■ Action item ■
Within the records, determine how many lines contain the word "webhooks". Your reply must consist of that number only.

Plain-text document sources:
>>>

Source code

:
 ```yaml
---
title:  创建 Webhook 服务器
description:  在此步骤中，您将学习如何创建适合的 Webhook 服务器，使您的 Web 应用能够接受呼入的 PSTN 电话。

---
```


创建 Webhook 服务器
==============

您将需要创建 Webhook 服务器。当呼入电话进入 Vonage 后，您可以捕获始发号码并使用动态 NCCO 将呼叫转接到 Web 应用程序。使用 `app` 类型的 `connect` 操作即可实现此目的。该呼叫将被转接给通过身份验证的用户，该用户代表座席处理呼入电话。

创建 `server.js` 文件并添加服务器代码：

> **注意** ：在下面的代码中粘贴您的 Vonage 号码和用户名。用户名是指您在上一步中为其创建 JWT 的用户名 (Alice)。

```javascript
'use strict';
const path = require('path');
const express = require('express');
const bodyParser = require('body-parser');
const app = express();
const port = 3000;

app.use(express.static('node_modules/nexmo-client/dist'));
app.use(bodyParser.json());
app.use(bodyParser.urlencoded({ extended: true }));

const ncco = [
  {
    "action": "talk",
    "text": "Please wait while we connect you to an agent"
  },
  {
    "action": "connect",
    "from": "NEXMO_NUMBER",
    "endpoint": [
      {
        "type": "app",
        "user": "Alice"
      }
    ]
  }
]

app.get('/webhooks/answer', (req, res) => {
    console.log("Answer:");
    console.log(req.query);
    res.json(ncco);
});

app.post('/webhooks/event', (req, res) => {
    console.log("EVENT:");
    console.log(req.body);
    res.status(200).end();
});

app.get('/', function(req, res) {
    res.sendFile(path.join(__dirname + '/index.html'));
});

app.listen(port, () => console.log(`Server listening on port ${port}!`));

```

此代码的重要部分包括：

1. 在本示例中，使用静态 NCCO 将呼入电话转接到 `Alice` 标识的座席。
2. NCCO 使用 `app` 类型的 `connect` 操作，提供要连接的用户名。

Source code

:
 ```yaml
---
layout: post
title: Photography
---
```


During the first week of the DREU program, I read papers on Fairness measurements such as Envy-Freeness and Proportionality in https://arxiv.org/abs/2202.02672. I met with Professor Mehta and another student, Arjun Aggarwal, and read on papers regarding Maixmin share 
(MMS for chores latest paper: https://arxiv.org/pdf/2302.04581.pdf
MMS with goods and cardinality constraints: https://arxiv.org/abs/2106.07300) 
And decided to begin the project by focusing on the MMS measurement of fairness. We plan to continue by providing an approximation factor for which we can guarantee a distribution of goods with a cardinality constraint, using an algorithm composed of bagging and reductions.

<<<

■ Result of this exercise ■
2